| What I really want is a script that (1) Takes a URL and optional comment as input (2) Saves the webpage it points to into a git repo (a simple curl should suffice for most websites) (3) Inserts that URL, title of the page pointed-to by the URL and the optional comment into an org-mode file that lives in the root of the repo The org-mode file is a highly-searchable and context-preserving database (I can add tags, create hierarchies, add links to and from other relevant (org-mode or not) files) in the most portable format ever: plain text. I really don't need a web interface. Actually, if I later decide that I need one, I can build one easily on top of this basic system. I really want to be able to use this across multiple devices: mainly my two computers, and an Android phone. Using git gives me a reliable protocol for syncing between multiple devices. I want it to be a smooth experience on my phone, which would probably require some sort of git-aware app. Something similar to the Android client for the pass password manager would be ideal. I hear that git repos can be GPG-encrypted.
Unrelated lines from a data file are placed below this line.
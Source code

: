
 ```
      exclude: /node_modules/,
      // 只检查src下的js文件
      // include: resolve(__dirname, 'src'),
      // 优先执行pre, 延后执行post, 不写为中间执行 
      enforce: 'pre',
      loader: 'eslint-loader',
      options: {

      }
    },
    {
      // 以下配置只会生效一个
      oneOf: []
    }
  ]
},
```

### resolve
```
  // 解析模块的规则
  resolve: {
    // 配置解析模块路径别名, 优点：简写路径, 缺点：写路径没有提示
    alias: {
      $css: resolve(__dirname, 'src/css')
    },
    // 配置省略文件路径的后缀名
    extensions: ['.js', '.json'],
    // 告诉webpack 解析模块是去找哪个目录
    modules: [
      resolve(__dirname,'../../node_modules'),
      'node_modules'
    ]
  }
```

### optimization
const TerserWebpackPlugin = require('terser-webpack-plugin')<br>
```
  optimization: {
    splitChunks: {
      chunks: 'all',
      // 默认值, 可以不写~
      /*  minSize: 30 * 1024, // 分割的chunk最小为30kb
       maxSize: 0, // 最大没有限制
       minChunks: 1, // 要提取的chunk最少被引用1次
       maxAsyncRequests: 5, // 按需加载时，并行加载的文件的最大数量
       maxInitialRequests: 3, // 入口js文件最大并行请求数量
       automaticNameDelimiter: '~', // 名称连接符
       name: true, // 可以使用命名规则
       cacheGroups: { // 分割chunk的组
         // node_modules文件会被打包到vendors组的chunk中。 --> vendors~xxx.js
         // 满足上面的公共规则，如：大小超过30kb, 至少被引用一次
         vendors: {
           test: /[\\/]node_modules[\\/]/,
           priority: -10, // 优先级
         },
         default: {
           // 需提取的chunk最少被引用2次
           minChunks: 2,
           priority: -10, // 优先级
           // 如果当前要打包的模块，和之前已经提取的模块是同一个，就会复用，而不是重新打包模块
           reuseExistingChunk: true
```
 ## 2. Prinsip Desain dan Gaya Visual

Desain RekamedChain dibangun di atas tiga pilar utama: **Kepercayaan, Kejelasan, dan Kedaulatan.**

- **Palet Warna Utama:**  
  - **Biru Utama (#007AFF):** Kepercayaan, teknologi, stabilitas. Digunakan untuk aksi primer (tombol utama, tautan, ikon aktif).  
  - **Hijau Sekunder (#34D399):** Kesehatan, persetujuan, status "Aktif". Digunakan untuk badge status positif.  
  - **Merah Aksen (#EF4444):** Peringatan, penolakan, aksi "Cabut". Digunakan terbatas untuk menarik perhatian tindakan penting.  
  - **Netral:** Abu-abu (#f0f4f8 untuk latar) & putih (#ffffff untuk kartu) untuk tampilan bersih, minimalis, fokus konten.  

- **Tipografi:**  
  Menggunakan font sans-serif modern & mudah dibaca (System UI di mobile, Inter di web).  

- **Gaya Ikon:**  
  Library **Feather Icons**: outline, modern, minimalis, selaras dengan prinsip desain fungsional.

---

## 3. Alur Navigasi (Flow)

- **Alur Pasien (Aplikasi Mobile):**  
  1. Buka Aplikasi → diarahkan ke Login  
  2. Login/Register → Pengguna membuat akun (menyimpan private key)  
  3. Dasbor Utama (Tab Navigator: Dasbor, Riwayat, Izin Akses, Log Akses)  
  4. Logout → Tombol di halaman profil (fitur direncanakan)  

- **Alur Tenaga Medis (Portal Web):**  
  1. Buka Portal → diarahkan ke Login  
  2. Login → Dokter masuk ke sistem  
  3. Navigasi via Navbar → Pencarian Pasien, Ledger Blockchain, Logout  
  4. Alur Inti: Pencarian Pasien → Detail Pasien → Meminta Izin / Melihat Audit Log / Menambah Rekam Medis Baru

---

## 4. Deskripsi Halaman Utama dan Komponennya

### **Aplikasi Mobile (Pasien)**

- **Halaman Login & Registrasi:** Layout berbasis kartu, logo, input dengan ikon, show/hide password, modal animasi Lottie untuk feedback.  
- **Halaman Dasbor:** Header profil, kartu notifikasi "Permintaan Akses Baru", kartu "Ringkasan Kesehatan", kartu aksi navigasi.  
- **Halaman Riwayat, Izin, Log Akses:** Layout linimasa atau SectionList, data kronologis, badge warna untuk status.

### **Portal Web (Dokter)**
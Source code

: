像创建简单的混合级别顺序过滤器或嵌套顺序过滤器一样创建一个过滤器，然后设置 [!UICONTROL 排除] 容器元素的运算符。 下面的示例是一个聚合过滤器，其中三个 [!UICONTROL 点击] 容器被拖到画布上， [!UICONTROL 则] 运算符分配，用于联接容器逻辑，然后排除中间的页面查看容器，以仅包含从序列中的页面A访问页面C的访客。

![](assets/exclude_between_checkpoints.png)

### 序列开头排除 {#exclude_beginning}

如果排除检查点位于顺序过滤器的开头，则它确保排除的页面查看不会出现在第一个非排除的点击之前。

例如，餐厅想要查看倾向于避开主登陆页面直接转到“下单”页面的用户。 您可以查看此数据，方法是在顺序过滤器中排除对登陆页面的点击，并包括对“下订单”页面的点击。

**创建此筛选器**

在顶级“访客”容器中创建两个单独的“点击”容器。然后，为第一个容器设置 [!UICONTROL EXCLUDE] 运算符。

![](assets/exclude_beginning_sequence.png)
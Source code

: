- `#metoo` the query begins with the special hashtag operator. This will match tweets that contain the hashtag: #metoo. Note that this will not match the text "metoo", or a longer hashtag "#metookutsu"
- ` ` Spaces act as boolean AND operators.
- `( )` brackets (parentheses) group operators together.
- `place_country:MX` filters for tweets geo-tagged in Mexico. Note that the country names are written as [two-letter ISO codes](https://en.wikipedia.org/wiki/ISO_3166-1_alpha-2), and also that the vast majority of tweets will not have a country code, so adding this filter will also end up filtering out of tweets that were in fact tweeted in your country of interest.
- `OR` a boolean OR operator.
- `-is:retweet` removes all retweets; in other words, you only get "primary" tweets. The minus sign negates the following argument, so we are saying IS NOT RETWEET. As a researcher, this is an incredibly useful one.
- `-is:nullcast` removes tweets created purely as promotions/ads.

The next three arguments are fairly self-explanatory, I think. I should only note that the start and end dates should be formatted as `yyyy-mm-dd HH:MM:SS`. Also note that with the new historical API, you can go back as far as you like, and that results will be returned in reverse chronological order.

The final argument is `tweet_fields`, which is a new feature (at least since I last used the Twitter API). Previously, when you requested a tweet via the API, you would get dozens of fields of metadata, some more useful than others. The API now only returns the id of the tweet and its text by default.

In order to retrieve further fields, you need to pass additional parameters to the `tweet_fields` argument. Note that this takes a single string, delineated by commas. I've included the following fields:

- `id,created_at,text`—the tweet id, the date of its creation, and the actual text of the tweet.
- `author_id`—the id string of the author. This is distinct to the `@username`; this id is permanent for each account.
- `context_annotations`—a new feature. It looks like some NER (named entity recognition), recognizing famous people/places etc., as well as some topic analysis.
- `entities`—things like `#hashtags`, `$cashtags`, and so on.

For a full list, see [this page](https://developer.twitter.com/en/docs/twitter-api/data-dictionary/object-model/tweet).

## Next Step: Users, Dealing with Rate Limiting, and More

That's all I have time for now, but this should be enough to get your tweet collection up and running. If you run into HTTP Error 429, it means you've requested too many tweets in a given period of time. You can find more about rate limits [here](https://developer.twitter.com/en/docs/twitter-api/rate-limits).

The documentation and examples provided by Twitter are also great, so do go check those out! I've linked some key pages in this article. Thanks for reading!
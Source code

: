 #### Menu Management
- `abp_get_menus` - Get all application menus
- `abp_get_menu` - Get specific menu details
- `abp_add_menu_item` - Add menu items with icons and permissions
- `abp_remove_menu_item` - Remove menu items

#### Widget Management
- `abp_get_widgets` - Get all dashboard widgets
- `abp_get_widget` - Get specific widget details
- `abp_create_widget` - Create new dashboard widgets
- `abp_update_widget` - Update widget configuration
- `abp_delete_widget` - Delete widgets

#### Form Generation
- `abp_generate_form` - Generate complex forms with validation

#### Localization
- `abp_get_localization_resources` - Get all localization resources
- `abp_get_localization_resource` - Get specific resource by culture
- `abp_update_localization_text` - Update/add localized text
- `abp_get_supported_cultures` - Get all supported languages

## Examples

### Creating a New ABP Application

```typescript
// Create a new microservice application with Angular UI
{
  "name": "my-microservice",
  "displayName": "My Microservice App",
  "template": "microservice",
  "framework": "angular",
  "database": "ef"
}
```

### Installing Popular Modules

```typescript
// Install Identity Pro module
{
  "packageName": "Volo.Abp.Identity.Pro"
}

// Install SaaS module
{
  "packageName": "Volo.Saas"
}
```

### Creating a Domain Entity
Ideally, I'm able to serve all this off of a repo hosted on a VPS. I don't want to rely on Dropbox (I'm trying to transition away from it) for syncing. |
FWIW I've done something similar and lots of sites that use a lot of JS (and pretty much every single page webpage like twitter and FB) will not re-render correctly just because you have the files. It actually takes a lot of work to clone a webpage, the best solution I've found so far is to print a PDF from a headless chrome (but this has its own problems, like now you have to deal with a PDF).
Even generating the PDF is a lot harder than it seems, at least if you've never done it before, because there are a lot of gotchas (for example, did you know that most websites provide a second stylesheet to be used while printing that makes it look barely messed up, but still clearly broken? I didn't either)